January 12, 2014 - 12:32 am
WASHINGTON – House Majority Leader Eric Cantor (R-Va.) said Wednesday that school choice provides the best route out of poverty and hit out at what he sees as concerted efforts to undermine the movement toward education reform in the nation.
Cantor said his goal was for every child in America to have an opportunity to get education through school choice within the next 10 years. He supports a decentralized system where parents can use tax dollars to send their children to a school of their parents’ choosing.
“This is how we’ll begin to close the opportunity gap and produce real results for American students,” Cantor said in a speech at the Brookings Institution.
The speech coincided with the 50th anniversary of Lyndon B. Johnson’s War on Poverty. Cantor was among several high-profile Republicans, including Rep. Paul Ryan (R-Wis.) and Sen. Marco Rubio (R-Fla.), speaking on Wednesday about economic inequality and how the GOP could do better to fight poverty.
Five decades of efforts by the federal government to improve public education have failed, Cantor said, and students need an exit route from low-quality schools.
Proponents of school choice claim that it increases the quality of education by promoting competition among providers of education services. Many states now allow parents to receive taxpayer-funded vouchers to send their children to other types of educational institutions, such as private, parochial or charter schools.
Supporters of traditional public schools argue that vouchers and charters siphon off money from the public system without necessarily improving performance. In addition, they argue that school choice costs taxpayers, and facilitates segregation and inequality.

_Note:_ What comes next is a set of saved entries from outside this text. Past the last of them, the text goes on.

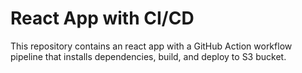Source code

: # React App with CI/CD

This repository contains an react app with a GitHub Action workflow pipeline that installs dependencies, build, and deploy to S3 bucket.
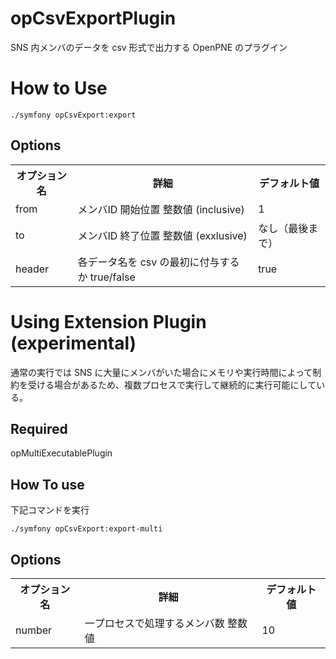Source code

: opCsvExportPlugin
=================

SNS 内メンバのデータを csv 形式で出力する OpenPNE のプラグイン

# How to Use

    ./symfony opCsvExport:export

## Options

<table>
<tr>
<th>オプション名</th><th>詳細</th><th>デフォルト値</th>
</tr>
<tr>
<td>from</td><td>メンバID 開始位置 整数値 (inclusive)</td><td>1</td>
</tr>
<tr>
<td>to</td><td>メンバID 終了位置 整数値 (exxlusive)</td><td>なし（最後まで）</td>
</tr>
<tr>
<td>header</td><td>各データ名を csv の最初に付与するか true/false </td><td>true</td>
</tr>
</table>

# Using Extension Plugin (experimental)

通常の実行では SNS に大量にメンバがいた場合にメモリや実行時間によって制約を受ける場合があるため、複数プロセスで実行して継続的に実行可能にしている。

## Required

opMultiExecutablePlugin

## How To use

下記コマンドを実行

    ./symfony opCsvExport:export-multi

## Options

<table>
<tr>
<th>オプション名</th><th>詳細</th><th>デフォルト値</th>
</tr>
<tr>
<td>number</td><td>一プロセスで処理するメンバ数 整数値</td><td>10</td>
</tr>
</table>
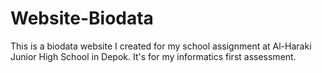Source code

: # Website-Biodata
This is a biodata website I created for my school assignment at Al-Haraki Junior High School in Depok. It's for my informatics first assessment.
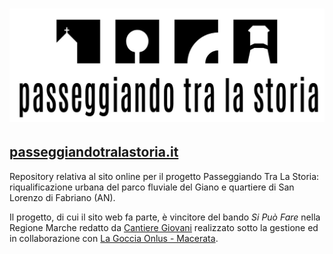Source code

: # ![Passeggiando Tra La Storia](images/logo-git.jpg)

## [passeggiandotralastoria.it](www.passeggiandotralastoria.it)

Repository relativa al sito online per il progetto Passeggiando Tra La Storia: riqualificazione urbana del parco fluviale del Giano e quartiere di San Lorenzo di Fabriano (AN).

Il progetto, di cui il sito web fa parte, è vincitore del bando *Si Può Fare* nella Regione Marche redatto da [Cantiere Giovani](https://www.cantieregiovani.org/sipuofare/) realizzato sotto la gestione ed in collaborazione con [La Goccia Onlus - Macerata](https://www.lagocciaonlus.it/).
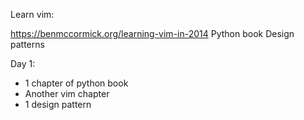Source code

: Learn vim:

https://benmccormick.org/learning-vim-in-2014
Python book
Design patterns

Day 1:
- 1 chapter of python book
- Another vim chapter
- 1 design pattern
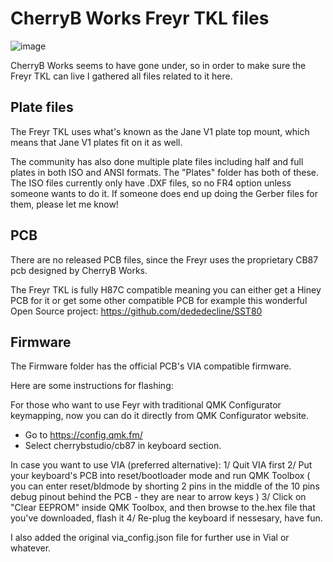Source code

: # CherryB Works Freyr TKL files
![image](https://user-images.githubusercontent.com/64993772/230959743-d857d0b2-b724-40c8-876d-46bd66a202b4.png)

CherryB Works seems to have gone under, so in order to make sure the Freyr TKL can live I gathered all files related to it here.

## Plate files

The Freyr TKL uses what's known as the Jane V1 plate top mount, which means that Jane V1 plates fit on it as well.

The community has also done multiple plate files including half and full plates in both ISO and ANSI formats. The "Plates" folder has both of these.
The ISO files currently only have .DXF files, so no FR4 option unless someone wants to do it. If someone does end up doing the Gerber files for them, please let me know!

## PCB

There are no released PCB files, since the Freyr uses the proprietary CB87 pcb designed by CherryB Works.

The Freyr TKL is fully H87C compatible meaning you can either get a Hiney PCB for it or get some other compatible PCB for example this wonderful Open Source project: https://github.com/dededecline/SST80

## Firmware

The Firmware folder has the official PCB's VIA compatible firmware. 

Here are some instructions for flashing: 

For those who want to use Feyr with traditional QMK Configurator keymapping, now you can do it directly from QMK Configurator website. 
- Go to https://config.qmk.fm/
- Select cherrybstudio/cb87 in keyboard section.

In case you want to use VIA (preferred alternative):
1/ Quit VIA first
2/ Put your keyboard's PCB into reset/bootloader mode and run QMK Toolbox ( you can enter reset/bldmode by shorting 2 pins in the middle of the 10 pins debug pinout behind the PCB - they are near to arrow keys )
3/ Click on "Clear EEPROM" inside QMK Toolbox, and then browse to the.hex file that you've downloaded, flash it
4/ Re-plug the keyboard if nessesary, have fun.

I also added the original via_config.json file for further use in Vial or whatever.
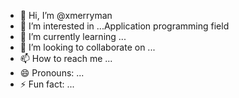 - 👋 Hi, I’m @xmerryman
- 👀 I’m interested in ...Application programming field
- 🌱 I’m currently learning ...
- 💞️ I’m looking to collaborate on ...
- 📫 How to reach me ...
- 😄 Pronouns: ...
- ⚡ Fun fact: ...

<!---
xmerryman/xmerryman is a ✨ special ✨ repository because its `README.md` (this file) appears on your GitHub profile.
You can click the Preview link to take a look at your changes.
--->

Cantor, a long-time supporter of school choice, used the speech to criticize New York City Democratic Mayor Bill de Blasio over his plans to rein in public charter schools.

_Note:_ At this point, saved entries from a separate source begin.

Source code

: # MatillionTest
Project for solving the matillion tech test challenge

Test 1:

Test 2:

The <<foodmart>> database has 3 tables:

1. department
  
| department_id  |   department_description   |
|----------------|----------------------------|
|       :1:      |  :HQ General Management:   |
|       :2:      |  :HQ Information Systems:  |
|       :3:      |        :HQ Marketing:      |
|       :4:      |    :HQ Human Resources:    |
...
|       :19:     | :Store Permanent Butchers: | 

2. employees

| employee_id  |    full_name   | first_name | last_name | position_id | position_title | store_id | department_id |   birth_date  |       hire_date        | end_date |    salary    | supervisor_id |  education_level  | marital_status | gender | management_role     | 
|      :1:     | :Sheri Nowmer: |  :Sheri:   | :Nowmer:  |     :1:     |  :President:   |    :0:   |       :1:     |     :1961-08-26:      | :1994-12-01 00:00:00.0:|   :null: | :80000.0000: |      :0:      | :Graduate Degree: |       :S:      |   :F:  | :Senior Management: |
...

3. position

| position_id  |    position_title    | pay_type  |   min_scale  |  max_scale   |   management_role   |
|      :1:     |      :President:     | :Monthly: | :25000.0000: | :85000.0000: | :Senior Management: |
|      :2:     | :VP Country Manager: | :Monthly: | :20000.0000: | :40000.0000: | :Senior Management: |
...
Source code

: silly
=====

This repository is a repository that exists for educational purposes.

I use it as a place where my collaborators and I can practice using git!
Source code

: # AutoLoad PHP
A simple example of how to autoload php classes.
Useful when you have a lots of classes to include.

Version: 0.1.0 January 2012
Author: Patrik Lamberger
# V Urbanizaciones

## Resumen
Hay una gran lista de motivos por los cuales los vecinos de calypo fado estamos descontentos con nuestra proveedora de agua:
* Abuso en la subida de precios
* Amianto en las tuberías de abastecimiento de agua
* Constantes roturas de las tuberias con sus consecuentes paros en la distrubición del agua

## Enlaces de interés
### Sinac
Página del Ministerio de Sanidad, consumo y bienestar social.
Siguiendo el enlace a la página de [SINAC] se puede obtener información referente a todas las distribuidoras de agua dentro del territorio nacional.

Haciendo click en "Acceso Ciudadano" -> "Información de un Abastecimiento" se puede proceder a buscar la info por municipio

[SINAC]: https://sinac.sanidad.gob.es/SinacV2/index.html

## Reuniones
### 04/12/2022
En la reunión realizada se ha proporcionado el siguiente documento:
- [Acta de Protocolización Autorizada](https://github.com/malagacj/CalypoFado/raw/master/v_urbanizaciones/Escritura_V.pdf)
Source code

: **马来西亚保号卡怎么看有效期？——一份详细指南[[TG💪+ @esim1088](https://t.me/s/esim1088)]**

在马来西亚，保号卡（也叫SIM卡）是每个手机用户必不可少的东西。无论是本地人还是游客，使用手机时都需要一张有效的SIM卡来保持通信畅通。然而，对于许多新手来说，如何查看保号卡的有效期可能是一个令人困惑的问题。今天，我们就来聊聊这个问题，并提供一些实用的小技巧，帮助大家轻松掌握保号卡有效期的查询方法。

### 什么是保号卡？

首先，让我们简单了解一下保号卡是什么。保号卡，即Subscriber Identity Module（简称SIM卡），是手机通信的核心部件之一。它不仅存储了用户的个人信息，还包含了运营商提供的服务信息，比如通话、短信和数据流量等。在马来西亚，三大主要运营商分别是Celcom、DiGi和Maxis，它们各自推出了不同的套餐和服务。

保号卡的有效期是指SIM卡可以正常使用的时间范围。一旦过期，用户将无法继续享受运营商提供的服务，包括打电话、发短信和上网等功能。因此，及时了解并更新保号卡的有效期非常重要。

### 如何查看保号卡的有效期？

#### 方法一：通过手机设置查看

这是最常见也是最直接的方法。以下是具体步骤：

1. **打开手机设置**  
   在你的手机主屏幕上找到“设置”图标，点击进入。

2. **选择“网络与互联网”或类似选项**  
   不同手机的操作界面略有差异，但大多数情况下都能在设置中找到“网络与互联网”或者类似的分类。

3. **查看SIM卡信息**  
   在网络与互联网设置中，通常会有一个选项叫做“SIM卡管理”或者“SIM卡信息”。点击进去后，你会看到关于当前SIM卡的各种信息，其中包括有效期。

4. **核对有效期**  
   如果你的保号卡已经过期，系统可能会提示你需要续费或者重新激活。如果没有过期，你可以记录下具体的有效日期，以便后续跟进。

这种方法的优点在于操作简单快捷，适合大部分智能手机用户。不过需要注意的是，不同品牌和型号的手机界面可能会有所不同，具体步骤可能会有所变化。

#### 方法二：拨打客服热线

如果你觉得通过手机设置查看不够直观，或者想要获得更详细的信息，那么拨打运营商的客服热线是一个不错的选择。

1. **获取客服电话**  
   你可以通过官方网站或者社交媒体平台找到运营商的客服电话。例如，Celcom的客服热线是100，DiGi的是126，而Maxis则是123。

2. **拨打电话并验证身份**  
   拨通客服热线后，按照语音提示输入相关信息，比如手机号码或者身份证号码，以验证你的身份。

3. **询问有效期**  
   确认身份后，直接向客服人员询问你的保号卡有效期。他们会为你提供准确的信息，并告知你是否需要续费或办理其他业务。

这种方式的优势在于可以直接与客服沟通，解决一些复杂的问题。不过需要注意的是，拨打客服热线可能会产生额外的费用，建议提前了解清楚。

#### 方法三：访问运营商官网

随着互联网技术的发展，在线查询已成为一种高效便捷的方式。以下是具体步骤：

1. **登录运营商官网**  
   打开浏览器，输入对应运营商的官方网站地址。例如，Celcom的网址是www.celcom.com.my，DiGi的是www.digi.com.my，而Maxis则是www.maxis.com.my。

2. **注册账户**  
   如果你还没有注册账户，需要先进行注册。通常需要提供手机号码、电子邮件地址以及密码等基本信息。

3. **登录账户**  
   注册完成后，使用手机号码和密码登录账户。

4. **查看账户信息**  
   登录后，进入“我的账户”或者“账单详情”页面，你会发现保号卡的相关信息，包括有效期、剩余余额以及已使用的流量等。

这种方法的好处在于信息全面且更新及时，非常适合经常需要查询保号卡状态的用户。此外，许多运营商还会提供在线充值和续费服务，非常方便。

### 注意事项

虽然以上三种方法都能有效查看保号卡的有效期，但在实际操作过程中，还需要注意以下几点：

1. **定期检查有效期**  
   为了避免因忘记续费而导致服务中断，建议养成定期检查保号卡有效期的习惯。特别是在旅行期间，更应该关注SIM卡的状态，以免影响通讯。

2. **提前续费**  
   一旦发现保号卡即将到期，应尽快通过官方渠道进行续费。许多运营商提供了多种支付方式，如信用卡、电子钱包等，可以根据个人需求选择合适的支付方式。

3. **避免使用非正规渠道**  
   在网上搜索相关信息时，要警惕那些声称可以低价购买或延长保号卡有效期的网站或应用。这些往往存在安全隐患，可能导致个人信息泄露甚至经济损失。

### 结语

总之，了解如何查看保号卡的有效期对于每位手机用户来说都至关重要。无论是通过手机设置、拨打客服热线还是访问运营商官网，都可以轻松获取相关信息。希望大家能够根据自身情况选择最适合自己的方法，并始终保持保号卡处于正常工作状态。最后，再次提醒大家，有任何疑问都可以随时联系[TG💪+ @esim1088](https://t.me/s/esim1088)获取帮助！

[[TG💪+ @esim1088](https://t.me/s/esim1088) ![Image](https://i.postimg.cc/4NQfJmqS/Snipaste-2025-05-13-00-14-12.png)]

Under Michael Bloomberg’s administration, charter schools were allowed to take buildings vacated through the closing of substandard traditional schools. Charters were also permitted to set up shop in unused space in existing school buildings as part of a policy, known as co-location. Bloomberg’s policy of offering free rent to charter schools proved particularly alluring in New York City’s expensive real estate market. These schools dramatically expanded during Bloomberg’s tenure, growing from 7 to 123 in 12 years.
During his campaign, de Blasio promised to charge rent to the wealthiest charter schools as part of a larger effort to slow the growth of these schools. He said that co-location has created tension in many communities across the city.
“This move could devastate the growth of education opportunity in such a competitive real estate market like New York City. Just think of how many families will have their choices taken away if Mayor De Blasio pursues these policies,” Cantor said.
“Mayor de Blasio should abandon this plan and allow New York’s charter schools to flourish,” he added.
Charter schools did not exist 25 years ago and currently enroll about 5 percent of public school students in the 42 states that allow the formation of charter schools. They are financed with tax dollars but independently run, and in most cases teachers do not belong to a union. They are often managed by nonprofit groups and have more freedom in deciding staffing, scheduling, and curriculum.
At the event, the Brookings Institution’s Brown Center on Education Policy released the results of its third annual Education Choice and Competition Index (ECCI). The ECCI analyses school choice and competition in the nation’s largest school districts and scores them based on a variety of factors. New York City, New Orleans, Houston and Denver top the list of friendliest cities for school choice.
Cantor also backed the District of Columbia’s voucher program and the Louisiana Scholarship Program, a school voucher initiative promoted by Gov. Bobby Jindal that was the subject of a lawsuit by the Justice Department over allegations that it “impedes desegregation.”
Cantor attacked the administration for its attempt to try to close the program and then seeking the right to closely monitor it. He urged U.S. Attorney General Eric Holder to visit the program and see it for himself.
President Obama, who has called for the expansion of charter schools, does not support voucher programs. He has repeatedly failed to include D.C.’s voucher program in his annual budget request. Congress has reauthorized the program anyway.
“School choice is under attack in the very places that top this year’s rankings,” Cantor said. “It is up to us in this room, and our allies across the nation, to work for and fight for the families and students who will suffer the consequences if school choice is taken away.”
He vowed to push back against those who threaten the “education revolution.”
“Our committees in the House will remain vigilant in their efforts to ensure no one from the government stands in the schoolhouse door between any child and a good education,” Cantor said.